▶ _EXERCISE INSTRUCTIONS_:
Copy each line of the data below in which the word "Pravý" can be found.

▶ _STORED DATA_:
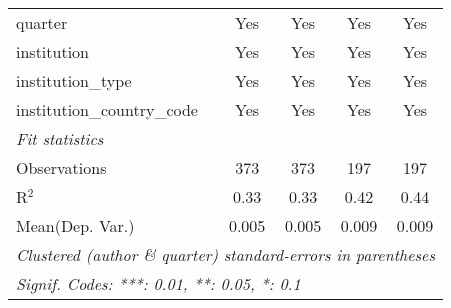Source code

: \begin{tabular}{lcccc}
   quarter                                  & Yes     & Yes     & Yes     & Yes\\  
   institution                              & Yes     & Yes     & Yes     & Yes\\  
   institution\_type                        & Yes     & Yes     & Yes     & Yes\\  
   institution\_country\_code               & Yes     & Yes     & Yes     & Yes\\  
   \midrule
   \emph{Fit statistics}\\
   Observations                             & 373     & 373     & 197     & 197\\  
   R$^2$                                    & 0.33    & 0.33    & 0.42    & 0.44\\  
Mean(Dep. Var.) & 0.005 & 0.005 & 0.009 & 0.009 \\
   \midrule \midrule
   \multicolumn{5}{l}{\emph{Clustered (author \& quarter) standard-errors in parentheses}}\\
   \multicolumn{5}{l}{\emph{Signif. Codes: ***: 0.01, **: 0.05, *: 0.1}}\\
\end{tabular}
\par\endgroup
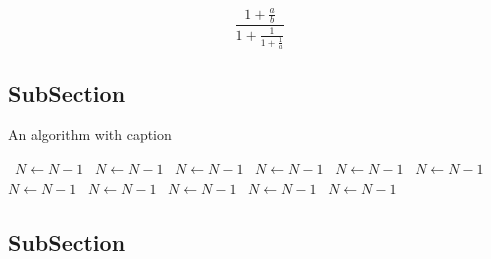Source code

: \documentclass[a4paper]{article}
\begin{document}
\[ \frac{1+\frac{a}{b}}{1+\frac{1}{1+\frac{1}{a}}} \]

\subsection{SubSection}

\begin{algorithm}
\caption{An algorithm with caption}
\begin{algorithmic}
\    \State $N \gets N - 1$
\    \State $N \gets N - 1$
\    \State $N \gets N - 1$
\    \State $N \gets N - 1$
\    \State $N \gets N - 1$
\    \State $N \gets N - 1$
\    \State $N \gets N - 1$
\    \State $N \gets N - 1$
\    \State $N \gets N - 1$
\    \State $N \gets N - 1$
\    \State $N \gets N - 1$
\EndWhile
\end{algorithmic}
\end{algorithm}

\subsection{SubSection}
\end{document}
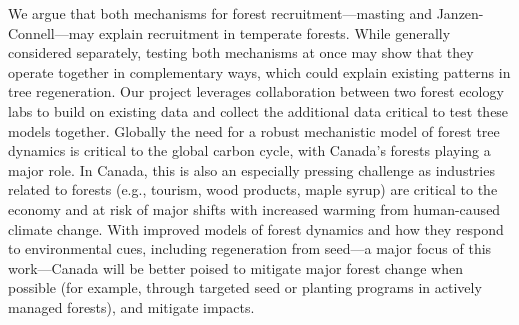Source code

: \documentclass[12pt,oneside]{article}
\begin{document}
We argue that both mechanisms for forest recruitment---masting and Janzen-Connell---may explain recruitment in temperate forests. While generally considered separately,\cite{bogdziewicz2024evolutionary} testing both mechanisms at once may show that they operate together in complementary ways, which could explain existing patterns in tree regeneration. Our project leverages collaboration between two forest ecology labs to build on existing data and collect the additional data critical to test these models together. 
Globally the need for a robust mechanistic model of forest tree dynamics is critical to the global carbon cycle, with Canada's forests playing a major role.\cite{ipcc2021,friedlingstein2022global} In Canada, this is also an especially pressing challenge as industries related to forests (e.g., tourism, wood products, maple syrup) are critical to the economy and at risk of major shifts with increased warming from human-caused climate change. With improved models of forest dynamics and how they respond to environmental cues, including regeneration from seed---a major focus of this work---Canada will be better poised to mitigate major forest change when possible (for example, through targeted seed or planting programs in actively managed forests), and mitigate impacts. 

\end{document}
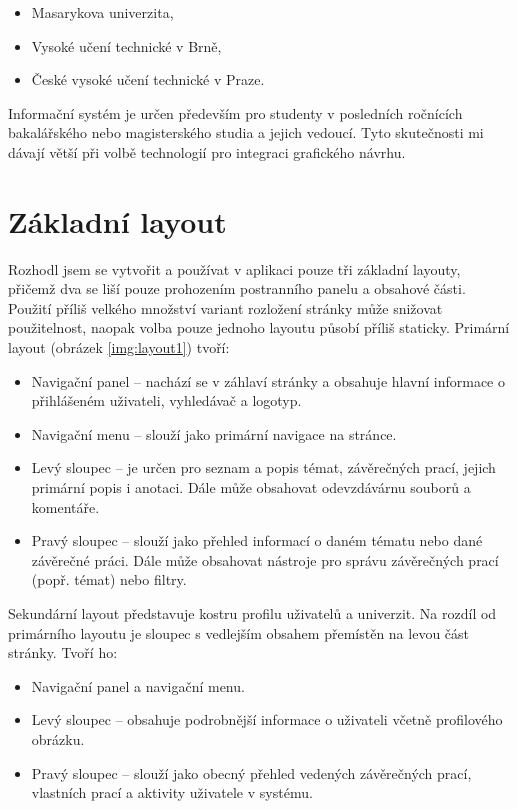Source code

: \begin{itemize}
    \item Masarykova univerzita,
    \item Vysoké učení technické v Brně,
    \item České vysoké učení technické v Praze.
\end{itemize}

Informační systém je určen především pro studenty v posledních ročnících bakalářského nebo magisterského studia a jejich vedoucí. Tyto skutečnosti mi dávají větší  při volbě technologií pro integraci grafického návrhu.

\section{Základní layout}

Rozhodl jsem se vytvořit a používat v aplikaci pouze tři základní layouty, přičemž dva se liší pouze prohozením postranního panelu a obsahové části. Použití příliš velkého množství variant rozložení stránky může snižovat použitelnost, naopak volba pouze jednoho layoutu působí příliš staticky. Primární layout (obrázek \ref{img:layout1}) tvoří:

\begin{itemize}
    \item Navigační panel -- nachází se v záhlaví stránky a obsahuje hlavní informace o přihlášeném uživateli, vyhledávač a logotyp.
    \item Navigační menu -- slouží jako primární navigace na stránce.
    \item Levý sloupec -- je určen pro seznam a popis témat, závěrečných prací, jejich primární popis i anotaci. Dále může obsahovat odevzdávárnu souborů a komentáře.
    \item Pravý sloupec -- slouží jako přehled informací o daném tématu nebo dané závěrečné práci. Dále může obsahovat nástroje pro správu závěrečných prací (popř. témat) nebo filtry.
\end{itemize}

Sekundární layout představuje kostru profilu uživatelů a univerzit. Na rozdíl od primárního layoutu je sloupec s vedlejším obsahem přemístěn na levou část stránky. Tvoří ho:

\begin{itemize}
    \item Navigační panel a navigační menu.
    \item Levý sloupec -- obsahuje podrobnější informace o uživateli včetně profilového obrázku.
    \item Pravý sloupec -- slouží jako obecný přehled vedených závěrečných prací, vlastních prací a aktivity uživatele v systému.
\end{itemize}

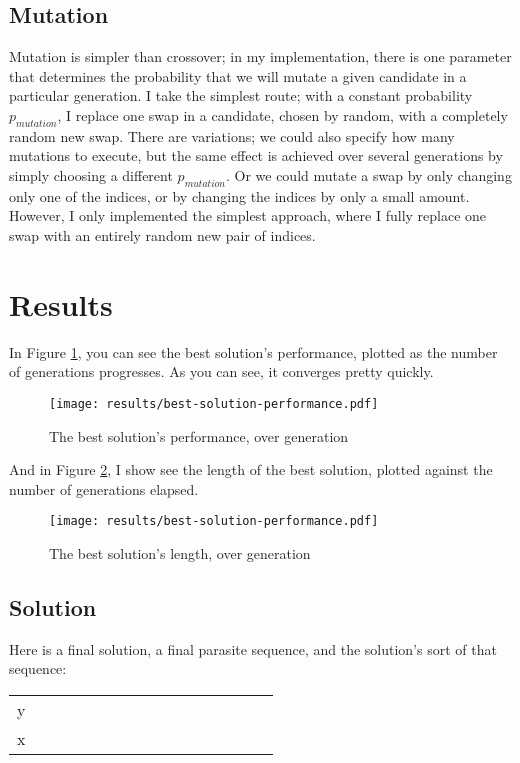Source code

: \documentclass[11pt]{report}
\begin{document}
\subsection{Mutation}
Mutation is simpler than crossover; in my implementation, there is one parameter that determines the probability that we will mutate a given candidate in a particular generation. I take the simplest route; with a constant probability $p_{mutation}$, I replace one swap in a candidate, chosen by random, with a completely random new swap. There are variations; we could also specify how many mutations to execute, but the same effect is achieved over several generations by simply choosing a different $p_{mutation}$. Or we could mutate a swap by only changing only one of the indices, or by changing the indices by only a small amount. However, I only implemented the simplest approach, where I fully replace one swap with an entirely random new pair of indices.

\section{Results}

In Figure \ref{fig:best-solution-performance}, you can see the best solution's performance, plotted as the number of generations progresses. As you can see, it converges pretty quickly.

\begin{figure}[H]
  \centering
  \texttt{[image: results/best-solution-performance.pdf]}
  \caption{The best solution's performance, over generation}
  \label{fig:best-solution-performance}
\end{figure}

\noindent
And in Figure \ref{fig:best-solution-length}, I show see the length of the best solution, plotted against the number of generations elapsed.

\begin{figure}[H]
  \centering
  \texttt{[image: results/best-solution-performance.pdf]}
  \caption{The best solution's length, over generation}
  \label{fig:best-solution-length}
\end{figure}

\subsection{Solution}

Here is a final solution, a final parasite sequence, and the solution's sort of that sequence:

\begin{tabular}{cccccccccccccccc}
  y \\
  x \\
\end{tabular}




\end{document}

▶ _RESPONSE_:
    \item Pravý sloupec -- slouží jako přehled informací o daném tématu nebo dané závěrečné práci. Dále může obsahovat nástroje pro správu závěrečných prací (popř. témat) nebo filtry.
    \item Pravý sloupec -- slouží jako obecný přehled vedených závěrečných prací, vlastních prací a aktivity uživatele v systému.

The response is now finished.